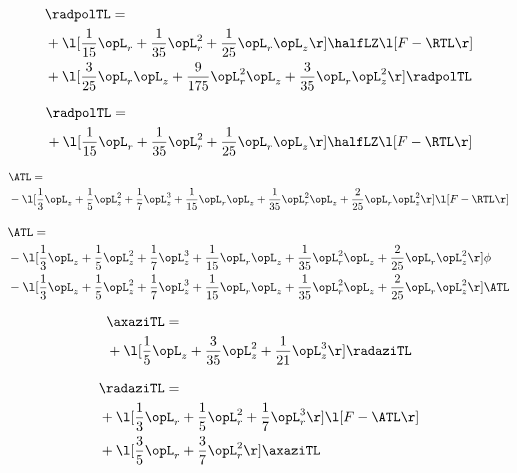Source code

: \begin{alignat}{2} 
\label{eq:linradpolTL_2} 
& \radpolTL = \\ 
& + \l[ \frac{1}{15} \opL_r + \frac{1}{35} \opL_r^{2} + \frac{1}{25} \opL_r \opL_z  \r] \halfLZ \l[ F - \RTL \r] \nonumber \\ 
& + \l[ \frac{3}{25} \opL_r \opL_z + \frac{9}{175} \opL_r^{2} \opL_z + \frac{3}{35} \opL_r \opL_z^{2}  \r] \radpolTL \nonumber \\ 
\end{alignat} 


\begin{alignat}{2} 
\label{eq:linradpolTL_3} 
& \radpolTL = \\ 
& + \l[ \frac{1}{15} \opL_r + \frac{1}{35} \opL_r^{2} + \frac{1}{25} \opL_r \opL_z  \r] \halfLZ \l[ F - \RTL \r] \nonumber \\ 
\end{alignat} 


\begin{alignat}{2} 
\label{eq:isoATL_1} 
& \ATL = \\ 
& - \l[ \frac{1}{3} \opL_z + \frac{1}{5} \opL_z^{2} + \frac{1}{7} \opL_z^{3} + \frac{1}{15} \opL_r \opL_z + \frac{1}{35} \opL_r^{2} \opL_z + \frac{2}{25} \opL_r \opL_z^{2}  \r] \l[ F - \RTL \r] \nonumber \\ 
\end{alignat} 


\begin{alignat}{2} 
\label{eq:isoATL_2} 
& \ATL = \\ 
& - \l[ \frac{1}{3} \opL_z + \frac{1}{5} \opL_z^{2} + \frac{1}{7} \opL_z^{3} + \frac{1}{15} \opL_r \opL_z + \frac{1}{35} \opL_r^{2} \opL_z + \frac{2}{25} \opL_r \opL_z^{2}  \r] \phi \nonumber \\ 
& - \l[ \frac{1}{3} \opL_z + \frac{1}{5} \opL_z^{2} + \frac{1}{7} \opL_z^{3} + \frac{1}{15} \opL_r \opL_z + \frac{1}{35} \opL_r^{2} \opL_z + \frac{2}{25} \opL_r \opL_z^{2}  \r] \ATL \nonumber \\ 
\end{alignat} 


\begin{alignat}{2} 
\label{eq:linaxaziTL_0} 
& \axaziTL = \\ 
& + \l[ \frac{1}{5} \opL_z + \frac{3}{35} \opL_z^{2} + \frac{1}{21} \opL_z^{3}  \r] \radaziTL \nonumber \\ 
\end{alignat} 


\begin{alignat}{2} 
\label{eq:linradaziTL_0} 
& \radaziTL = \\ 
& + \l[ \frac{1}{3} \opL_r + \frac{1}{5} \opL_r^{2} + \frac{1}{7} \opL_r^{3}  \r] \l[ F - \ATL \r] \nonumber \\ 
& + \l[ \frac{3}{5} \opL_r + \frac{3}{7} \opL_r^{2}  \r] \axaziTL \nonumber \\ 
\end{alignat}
◇ ◇ ◇ ◇
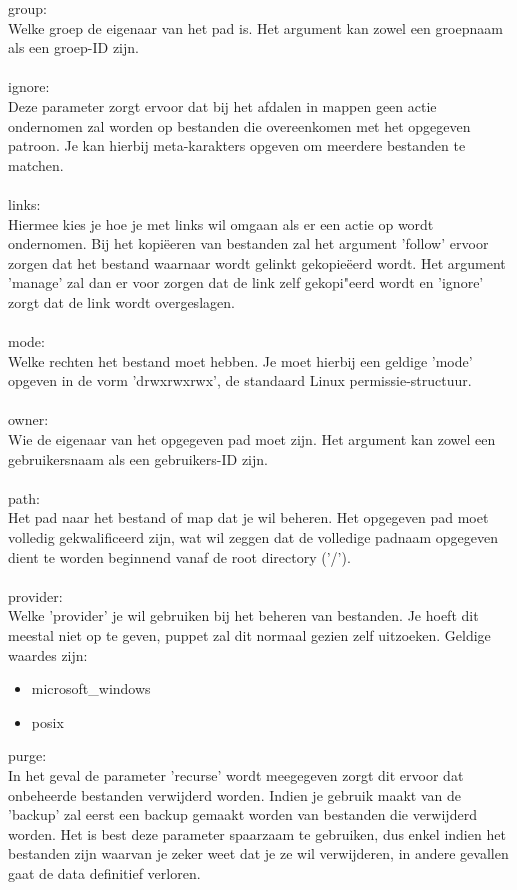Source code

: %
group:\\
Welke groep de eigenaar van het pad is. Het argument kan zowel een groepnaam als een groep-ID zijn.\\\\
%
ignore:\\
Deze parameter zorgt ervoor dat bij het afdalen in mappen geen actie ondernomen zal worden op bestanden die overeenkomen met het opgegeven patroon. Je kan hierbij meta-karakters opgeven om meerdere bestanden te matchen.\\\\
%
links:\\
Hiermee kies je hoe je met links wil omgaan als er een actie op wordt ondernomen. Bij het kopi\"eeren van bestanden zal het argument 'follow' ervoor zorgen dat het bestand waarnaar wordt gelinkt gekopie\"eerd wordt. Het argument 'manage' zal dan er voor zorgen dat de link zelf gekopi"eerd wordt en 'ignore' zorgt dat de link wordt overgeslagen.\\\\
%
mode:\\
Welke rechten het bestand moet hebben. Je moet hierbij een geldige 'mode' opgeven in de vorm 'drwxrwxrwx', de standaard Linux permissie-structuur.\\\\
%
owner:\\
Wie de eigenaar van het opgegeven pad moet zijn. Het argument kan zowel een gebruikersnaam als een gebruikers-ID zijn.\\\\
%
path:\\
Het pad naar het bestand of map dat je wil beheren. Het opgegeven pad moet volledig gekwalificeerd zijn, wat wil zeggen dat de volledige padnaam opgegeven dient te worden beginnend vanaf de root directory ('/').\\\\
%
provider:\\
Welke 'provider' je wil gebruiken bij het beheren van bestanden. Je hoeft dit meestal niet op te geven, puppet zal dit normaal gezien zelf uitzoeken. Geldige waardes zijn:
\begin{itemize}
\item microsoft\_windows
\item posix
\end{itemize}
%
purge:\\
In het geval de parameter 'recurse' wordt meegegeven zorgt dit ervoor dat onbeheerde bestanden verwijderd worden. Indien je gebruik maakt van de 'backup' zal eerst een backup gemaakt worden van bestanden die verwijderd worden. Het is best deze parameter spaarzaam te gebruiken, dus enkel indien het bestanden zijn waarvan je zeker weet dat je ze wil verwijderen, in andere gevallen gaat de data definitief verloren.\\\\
◇ ◇ ◇ ◇
= Task to complete =
All lines in the listing above that contain "label" should be shown.

= Expected answer =
\label{eq:linradpolTL_2} 
\label{eq:linradpolTL_3} 
\label{eq:isoATL_1} 
\label{eq:isoATL_2} 
\label{eq:linaxaziTL_0} 
\label{eq:linradaziTL_0} 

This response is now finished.